EXERCISE DESCRIPTION:
Search the listing below for the line containing "1. Aug. 16 21:00 (Feature 1 & 2) (CHECKED)". From there through the line containing "2024-04-19 at 11 46", transcribe every line exactly, both ends included.

INFORMATION:
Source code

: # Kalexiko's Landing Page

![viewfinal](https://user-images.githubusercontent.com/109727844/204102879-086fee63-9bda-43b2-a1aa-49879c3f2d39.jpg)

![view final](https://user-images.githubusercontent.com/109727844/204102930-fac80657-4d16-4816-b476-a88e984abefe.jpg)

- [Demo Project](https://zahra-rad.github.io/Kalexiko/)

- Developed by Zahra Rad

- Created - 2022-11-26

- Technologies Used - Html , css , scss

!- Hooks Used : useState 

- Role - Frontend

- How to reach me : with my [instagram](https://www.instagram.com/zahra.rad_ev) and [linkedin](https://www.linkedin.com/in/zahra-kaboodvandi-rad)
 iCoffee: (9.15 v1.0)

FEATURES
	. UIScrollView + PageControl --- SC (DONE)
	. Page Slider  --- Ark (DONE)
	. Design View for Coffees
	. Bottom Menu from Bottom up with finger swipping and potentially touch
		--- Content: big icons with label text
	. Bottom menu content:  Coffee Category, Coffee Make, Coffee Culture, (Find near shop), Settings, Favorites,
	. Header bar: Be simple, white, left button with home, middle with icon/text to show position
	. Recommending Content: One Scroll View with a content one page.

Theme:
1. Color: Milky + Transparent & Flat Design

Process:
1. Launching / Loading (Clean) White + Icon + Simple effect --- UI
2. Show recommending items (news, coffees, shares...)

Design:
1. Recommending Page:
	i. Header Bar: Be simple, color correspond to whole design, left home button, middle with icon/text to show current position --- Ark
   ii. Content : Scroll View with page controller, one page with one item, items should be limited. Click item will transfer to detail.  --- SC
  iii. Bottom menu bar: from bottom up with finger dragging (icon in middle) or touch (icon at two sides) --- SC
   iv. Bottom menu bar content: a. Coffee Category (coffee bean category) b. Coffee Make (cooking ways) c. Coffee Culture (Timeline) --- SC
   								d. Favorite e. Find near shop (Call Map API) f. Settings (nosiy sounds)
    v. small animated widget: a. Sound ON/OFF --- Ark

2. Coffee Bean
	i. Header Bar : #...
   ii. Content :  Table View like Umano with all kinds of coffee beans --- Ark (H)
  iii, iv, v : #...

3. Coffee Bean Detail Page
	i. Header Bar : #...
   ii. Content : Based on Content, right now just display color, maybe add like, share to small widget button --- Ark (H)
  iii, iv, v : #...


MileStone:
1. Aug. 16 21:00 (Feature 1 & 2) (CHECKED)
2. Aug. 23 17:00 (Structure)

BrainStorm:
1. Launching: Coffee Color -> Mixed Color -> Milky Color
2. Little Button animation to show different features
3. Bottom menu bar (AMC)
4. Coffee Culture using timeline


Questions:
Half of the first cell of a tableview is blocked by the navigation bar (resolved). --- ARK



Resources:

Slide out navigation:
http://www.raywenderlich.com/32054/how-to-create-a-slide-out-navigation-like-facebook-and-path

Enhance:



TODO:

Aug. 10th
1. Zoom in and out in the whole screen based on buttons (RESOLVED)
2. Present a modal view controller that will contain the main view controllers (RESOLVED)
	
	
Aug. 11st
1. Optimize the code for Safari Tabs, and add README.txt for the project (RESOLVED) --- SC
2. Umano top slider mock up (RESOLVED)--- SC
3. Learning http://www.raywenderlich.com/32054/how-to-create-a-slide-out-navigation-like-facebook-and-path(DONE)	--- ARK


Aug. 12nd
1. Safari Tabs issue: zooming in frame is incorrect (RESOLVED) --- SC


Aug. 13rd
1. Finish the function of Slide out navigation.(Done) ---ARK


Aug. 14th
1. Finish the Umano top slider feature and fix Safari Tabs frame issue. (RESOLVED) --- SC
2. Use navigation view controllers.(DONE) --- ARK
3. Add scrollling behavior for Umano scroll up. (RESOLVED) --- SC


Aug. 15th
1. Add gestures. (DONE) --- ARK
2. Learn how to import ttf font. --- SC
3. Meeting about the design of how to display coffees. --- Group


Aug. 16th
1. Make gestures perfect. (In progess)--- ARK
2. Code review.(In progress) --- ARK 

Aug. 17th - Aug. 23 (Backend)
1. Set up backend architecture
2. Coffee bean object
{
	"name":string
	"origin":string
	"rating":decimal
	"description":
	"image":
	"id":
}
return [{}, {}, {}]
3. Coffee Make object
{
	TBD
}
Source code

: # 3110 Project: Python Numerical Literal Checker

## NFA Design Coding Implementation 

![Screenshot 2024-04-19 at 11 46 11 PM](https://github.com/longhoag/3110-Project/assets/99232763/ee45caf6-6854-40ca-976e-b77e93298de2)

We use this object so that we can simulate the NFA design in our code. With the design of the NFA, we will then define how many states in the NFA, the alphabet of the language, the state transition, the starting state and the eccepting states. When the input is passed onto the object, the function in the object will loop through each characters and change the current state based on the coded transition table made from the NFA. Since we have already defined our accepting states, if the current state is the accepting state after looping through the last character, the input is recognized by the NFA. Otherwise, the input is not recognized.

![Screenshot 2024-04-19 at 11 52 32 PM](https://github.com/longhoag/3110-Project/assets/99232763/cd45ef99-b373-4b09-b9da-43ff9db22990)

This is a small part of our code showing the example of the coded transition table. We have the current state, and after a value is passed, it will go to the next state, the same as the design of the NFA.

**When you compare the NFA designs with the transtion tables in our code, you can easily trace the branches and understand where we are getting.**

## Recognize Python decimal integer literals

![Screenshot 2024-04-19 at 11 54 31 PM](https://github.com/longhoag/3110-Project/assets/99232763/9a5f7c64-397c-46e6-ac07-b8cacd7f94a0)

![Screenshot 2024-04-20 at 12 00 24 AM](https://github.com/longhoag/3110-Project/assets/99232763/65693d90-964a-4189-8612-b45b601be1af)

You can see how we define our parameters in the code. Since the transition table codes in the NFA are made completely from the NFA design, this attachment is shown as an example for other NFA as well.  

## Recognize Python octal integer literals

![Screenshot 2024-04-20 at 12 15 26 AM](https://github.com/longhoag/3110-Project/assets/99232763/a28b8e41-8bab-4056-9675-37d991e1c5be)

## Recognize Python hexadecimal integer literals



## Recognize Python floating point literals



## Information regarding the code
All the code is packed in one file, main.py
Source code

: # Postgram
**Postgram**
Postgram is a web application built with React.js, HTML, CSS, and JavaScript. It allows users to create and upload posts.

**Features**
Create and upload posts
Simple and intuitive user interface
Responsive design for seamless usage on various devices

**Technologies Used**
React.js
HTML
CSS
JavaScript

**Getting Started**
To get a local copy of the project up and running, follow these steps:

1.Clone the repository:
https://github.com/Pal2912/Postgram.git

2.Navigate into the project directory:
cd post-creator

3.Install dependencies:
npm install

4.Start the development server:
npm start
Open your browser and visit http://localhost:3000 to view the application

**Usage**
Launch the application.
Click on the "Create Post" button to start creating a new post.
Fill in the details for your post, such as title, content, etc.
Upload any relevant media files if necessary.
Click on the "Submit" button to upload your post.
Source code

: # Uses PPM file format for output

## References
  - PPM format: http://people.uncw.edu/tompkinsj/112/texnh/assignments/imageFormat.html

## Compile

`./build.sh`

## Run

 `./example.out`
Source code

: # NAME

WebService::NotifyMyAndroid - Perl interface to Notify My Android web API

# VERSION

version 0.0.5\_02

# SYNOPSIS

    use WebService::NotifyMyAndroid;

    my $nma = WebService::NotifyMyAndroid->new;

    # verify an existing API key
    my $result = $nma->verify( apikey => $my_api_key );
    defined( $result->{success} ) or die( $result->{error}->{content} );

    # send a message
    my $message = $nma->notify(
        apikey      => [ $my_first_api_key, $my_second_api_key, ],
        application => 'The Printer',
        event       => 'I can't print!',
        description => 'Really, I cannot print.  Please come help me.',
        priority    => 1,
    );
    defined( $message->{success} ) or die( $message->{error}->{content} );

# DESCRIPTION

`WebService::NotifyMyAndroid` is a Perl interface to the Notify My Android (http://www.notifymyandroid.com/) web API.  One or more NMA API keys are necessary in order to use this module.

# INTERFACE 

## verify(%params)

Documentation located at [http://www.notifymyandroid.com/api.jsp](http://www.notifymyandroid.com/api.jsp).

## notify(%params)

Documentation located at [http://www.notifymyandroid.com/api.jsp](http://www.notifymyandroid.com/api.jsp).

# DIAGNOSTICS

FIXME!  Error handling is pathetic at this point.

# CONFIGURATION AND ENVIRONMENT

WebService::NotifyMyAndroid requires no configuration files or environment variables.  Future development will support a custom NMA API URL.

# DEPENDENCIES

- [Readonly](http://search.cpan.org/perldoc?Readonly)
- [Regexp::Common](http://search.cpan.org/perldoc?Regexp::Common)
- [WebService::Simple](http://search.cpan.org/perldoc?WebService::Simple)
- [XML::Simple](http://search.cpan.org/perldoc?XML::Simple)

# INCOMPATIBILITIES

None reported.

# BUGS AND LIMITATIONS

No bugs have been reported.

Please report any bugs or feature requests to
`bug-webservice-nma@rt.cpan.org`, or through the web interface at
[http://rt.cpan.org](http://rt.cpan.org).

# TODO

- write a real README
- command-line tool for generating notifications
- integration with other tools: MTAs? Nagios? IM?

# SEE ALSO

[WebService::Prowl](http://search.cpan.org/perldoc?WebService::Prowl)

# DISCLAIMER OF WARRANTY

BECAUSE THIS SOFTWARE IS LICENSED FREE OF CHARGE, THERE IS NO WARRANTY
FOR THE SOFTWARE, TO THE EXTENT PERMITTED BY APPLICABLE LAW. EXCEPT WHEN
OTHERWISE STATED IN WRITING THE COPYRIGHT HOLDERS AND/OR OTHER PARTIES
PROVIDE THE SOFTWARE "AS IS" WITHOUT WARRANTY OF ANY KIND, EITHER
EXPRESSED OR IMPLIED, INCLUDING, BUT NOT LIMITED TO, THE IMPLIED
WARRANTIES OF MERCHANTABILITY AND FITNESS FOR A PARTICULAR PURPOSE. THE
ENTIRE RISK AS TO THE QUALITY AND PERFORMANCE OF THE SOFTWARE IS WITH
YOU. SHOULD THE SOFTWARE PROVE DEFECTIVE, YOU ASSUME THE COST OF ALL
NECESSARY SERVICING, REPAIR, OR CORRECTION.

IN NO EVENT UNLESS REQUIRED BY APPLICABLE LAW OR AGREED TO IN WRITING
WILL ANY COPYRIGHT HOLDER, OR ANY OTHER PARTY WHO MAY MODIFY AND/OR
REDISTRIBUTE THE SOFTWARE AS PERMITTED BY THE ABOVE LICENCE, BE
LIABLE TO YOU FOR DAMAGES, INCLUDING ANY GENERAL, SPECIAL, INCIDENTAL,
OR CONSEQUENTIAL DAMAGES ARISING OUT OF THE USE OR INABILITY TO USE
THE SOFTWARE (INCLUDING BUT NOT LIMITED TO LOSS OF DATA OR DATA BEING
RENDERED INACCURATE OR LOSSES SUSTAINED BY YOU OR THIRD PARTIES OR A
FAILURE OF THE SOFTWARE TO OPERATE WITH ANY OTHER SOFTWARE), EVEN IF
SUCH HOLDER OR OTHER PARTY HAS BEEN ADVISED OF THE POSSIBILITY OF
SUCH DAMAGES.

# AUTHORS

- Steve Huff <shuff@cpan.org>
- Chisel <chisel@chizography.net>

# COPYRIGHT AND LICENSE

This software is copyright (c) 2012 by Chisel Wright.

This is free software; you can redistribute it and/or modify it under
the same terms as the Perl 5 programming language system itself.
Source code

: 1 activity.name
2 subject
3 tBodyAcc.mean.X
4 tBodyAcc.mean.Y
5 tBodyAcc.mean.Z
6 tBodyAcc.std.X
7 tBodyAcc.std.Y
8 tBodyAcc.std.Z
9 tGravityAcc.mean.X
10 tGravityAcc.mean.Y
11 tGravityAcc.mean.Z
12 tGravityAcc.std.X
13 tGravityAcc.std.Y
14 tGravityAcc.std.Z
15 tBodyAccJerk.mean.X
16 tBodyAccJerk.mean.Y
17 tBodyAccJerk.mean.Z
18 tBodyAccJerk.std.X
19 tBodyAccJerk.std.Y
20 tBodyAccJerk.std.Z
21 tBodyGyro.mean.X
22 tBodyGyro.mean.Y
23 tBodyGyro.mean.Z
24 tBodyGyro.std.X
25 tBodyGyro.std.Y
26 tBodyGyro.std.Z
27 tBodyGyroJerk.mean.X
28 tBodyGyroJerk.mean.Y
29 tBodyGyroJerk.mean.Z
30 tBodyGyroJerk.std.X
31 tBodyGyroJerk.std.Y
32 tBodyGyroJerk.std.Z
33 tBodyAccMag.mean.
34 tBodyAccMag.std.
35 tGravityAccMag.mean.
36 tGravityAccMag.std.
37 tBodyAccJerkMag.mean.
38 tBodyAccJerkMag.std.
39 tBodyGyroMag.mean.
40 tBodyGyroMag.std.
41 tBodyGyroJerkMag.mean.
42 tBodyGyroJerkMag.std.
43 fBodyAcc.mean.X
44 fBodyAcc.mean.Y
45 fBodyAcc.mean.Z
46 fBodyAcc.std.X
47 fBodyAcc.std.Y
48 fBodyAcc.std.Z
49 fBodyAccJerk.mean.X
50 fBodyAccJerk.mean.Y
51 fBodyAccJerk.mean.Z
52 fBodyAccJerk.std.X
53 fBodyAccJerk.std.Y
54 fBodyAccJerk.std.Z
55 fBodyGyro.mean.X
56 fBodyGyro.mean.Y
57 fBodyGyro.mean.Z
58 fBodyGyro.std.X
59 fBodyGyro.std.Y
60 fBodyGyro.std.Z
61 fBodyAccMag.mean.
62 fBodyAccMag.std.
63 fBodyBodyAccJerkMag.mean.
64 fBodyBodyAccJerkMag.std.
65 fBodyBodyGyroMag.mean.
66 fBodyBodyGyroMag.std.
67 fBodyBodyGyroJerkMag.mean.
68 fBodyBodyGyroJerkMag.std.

FINISHED EXERCISE:
1. Aug. 16 21:00 (Feature 1 & 2) (CHECKED)
2. Aug. 23 17:00 (Structure)

BrainStorm:
1. Launching: Coffee Color -> Mixed Color -> Milky Color
2. Little Button animation to show different features
3. Bottom menu bar (AMC)
4. Coffee Culture using timeline


Questions:
Half of the first cell of a tableview is blocked by the navigation bar (resolved). --- ARK



Resources:

Slide out navigation:
http://www.raywenderlich.com/32054/how-to-create-a-slide-out-navigation-like-facebook-and-path

Enhance:



TODO:

Aug. 10th
1. Zoom in and out in the whole screen based on buttons (RESOLVED)
2. Present a modal view controller that will contain the main view controllers (RESOLVED)
	
	
Aug. 11st
1. Optimize the code for Safari Tabs, and add README.txt for the project (RESOLVED) --- SC
2. Umano top slider mock up (RESOLVED)--- SC
3. Learning http://www.raywenderlich.com/32054/how-to-create-a-slide-out-navigation-like-facebook-and-path(DONE)	--- ARK


Aug. 12nd
1. Safari Tabs issue: zooming in frame is incorrect (RESOLVED) --- SC


Aug. 13rd
1. Finish the function of Slide out navigation.(Done) ---ARK


Aug. 14th
1. Finish the Umano top slider feature and fix Safari Tabs frame issue. (RESOLVED) --- SC
2. Use navigation view controllers.(DONE) --- ARK
3. Add scrollling behavior for Umano scroll up. (RESOLVED) --- SC


Aug. 15th
1. Add gestures. (DONE) --- ARK
2. Learn how to import ttf font. --- SC
3. Meeting about the design of how to display coffees. --- Group


Aug. 16th
1. Make gestures perfect. (In progess)--- ARK
2. Code review.(In progress) --- ARK 

Aug. 17th - Aug. 23 (Backend)
1. Set up backend architecture
2. Coffee bean object
{
	"name":string
	"origin":string
	"rating":decimal
	"description":
	"image":
	"id":
}
return [{}, {}, {}]
3. Coffee Make object
{
	TBD
}
Source code

: # 3110 Project: Python Numerical Literal Checker

## NFA Design Coding Implementation 

![Screenshot 2024-04-19 at 11 46 11 PM](https://github.com/longhoag/3110-Project/assets/99232763/ee45caf6-6854-40ca-976e-b77e93298de2)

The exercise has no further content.